On Monday 19. December 2016 21.14.22 Charles Cossé wrote:
I was not referring to legalities, but responding to your claim that I was somehow forbidding them to learn how the program works. If you have the complete source in-hand then you have the ability to learn how it works. Your statement remains factually incorrect.
But perhaps the point is that learning how something works may not be sufficient. What if you want to apply that knowledge?
What if you want to modify a program teaching letters and words, for example, to teach a different alphabet or a different language than the one supported? Will the author let you do this or will they bring a case of copyright infringement? What if you ask the author to support those things and they refuse?
What if you want to write your own program to do the same thing because there aren't any others that might? Does the author then claim that you are infringing their copyright, or failing to prove that, do they threaten you with infringement of their "special patented techniques"?
Yes, it's great that humans are creative and can make things that educate and entertain others, and it is possible to learn things from using proprietary software.

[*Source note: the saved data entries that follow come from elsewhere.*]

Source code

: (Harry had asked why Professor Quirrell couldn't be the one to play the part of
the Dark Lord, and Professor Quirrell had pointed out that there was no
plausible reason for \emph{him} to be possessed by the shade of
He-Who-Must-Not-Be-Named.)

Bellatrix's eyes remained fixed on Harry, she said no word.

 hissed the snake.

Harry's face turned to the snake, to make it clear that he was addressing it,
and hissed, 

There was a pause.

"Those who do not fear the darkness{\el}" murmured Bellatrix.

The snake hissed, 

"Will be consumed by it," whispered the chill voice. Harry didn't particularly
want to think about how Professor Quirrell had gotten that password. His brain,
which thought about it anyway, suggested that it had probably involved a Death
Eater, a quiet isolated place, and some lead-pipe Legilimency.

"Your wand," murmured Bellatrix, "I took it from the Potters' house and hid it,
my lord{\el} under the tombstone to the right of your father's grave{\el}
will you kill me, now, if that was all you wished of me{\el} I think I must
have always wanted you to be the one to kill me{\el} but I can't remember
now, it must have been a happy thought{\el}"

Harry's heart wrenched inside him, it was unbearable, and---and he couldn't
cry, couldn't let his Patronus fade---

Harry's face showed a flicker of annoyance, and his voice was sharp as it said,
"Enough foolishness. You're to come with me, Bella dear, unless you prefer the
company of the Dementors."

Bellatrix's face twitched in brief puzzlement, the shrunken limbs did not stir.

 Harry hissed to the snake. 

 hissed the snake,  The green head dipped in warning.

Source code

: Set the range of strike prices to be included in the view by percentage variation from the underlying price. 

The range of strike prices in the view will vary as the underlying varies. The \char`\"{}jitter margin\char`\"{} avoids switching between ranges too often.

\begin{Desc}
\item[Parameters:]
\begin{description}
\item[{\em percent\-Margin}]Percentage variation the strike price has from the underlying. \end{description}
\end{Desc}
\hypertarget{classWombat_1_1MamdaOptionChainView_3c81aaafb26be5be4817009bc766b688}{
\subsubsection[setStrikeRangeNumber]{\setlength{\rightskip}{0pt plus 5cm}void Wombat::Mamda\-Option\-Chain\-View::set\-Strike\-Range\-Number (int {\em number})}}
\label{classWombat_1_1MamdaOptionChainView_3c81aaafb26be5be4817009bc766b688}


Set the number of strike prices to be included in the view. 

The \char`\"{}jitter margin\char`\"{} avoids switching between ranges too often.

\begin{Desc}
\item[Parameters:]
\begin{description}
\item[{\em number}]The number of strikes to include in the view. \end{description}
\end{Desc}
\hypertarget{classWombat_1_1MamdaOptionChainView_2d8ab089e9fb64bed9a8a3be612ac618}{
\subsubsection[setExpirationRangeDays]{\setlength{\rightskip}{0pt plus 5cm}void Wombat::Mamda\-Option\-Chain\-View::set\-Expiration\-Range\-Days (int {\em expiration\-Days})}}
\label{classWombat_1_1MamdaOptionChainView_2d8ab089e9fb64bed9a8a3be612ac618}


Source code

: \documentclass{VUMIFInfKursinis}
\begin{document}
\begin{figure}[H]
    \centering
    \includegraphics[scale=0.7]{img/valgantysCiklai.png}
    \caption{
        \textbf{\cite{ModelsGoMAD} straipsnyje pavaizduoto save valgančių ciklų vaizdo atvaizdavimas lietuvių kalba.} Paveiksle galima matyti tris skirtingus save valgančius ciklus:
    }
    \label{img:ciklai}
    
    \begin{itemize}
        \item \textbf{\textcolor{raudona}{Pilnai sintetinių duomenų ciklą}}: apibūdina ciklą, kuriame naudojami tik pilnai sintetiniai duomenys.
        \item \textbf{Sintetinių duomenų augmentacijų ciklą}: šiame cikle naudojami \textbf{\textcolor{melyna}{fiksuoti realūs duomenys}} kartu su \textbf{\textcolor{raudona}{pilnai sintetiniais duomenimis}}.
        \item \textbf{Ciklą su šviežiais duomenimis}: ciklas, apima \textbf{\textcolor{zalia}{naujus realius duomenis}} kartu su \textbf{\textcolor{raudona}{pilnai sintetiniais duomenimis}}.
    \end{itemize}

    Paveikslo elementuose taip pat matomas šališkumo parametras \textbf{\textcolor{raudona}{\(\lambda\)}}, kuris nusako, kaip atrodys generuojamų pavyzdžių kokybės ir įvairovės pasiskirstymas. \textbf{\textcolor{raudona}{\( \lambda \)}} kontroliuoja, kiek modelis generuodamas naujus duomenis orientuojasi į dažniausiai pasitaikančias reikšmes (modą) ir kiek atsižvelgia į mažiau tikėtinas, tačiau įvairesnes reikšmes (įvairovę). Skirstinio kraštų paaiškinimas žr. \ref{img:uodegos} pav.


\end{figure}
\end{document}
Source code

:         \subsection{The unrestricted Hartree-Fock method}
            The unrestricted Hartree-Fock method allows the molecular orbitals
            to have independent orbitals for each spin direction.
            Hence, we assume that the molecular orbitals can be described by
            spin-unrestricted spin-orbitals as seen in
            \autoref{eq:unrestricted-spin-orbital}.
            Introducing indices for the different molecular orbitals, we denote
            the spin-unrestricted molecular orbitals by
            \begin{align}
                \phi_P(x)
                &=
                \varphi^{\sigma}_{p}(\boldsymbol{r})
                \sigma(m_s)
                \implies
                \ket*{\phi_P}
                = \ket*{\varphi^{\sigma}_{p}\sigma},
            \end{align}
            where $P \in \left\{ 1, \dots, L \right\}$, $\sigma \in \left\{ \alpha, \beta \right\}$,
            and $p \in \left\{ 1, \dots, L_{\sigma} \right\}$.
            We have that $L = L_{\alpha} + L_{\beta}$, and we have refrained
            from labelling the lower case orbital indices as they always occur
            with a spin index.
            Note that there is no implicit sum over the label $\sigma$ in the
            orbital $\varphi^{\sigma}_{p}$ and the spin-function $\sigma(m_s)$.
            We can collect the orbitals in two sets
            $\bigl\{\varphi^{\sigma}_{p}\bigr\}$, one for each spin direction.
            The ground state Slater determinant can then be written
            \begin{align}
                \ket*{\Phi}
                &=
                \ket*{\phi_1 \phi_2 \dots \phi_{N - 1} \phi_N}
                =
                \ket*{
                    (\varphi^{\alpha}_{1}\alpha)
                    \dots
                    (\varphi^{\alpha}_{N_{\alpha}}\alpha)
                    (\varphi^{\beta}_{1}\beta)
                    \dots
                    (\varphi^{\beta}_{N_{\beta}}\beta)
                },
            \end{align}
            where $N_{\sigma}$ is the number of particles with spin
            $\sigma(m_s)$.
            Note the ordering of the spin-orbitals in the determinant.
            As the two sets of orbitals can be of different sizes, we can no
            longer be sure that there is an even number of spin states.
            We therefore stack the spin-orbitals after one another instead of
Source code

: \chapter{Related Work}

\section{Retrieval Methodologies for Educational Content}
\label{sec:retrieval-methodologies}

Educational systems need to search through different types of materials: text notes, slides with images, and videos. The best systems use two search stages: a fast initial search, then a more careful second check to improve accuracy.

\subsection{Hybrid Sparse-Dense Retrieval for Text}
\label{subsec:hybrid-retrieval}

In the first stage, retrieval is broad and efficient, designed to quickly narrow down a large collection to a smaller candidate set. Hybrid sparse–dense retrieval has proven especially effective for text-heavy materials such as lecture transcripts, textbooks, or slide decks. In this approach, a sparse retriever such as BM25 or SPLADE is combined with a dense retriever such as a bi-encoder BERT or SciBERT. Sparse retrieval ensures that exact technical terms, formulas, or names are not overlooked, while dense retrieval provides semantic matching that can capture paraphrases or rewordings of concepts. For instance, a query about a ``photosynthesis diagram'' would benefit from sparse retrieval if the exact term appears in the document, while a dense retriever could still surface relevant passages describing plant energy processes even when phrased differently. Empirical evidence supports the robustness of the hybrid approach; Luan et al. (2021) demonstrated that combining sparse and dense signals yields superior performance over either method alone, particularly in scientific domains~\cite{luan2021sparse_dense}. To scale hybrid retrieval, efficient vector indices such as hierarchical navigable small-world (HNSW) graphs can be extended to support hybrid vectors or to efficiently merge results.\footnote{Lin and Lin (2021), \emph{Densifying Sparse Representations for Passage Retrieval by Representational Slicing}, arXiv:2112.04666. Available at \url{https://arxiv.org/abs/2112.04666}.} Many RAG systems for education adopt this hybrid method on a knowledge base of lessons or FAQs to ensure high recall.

But proprietary software can have a corrosive effect, tempting people into acquiring it and then obliging them to continue doing business with companies that exercise the control in the relationship.
Is it ethical to bind educational institutions to purchasing policies that they cannot easily escape, and to see them having to spend money on things because people (teachers/parents/children/management) expect a particular piece of software and then insist on it, regardless of whether it remains the right choice?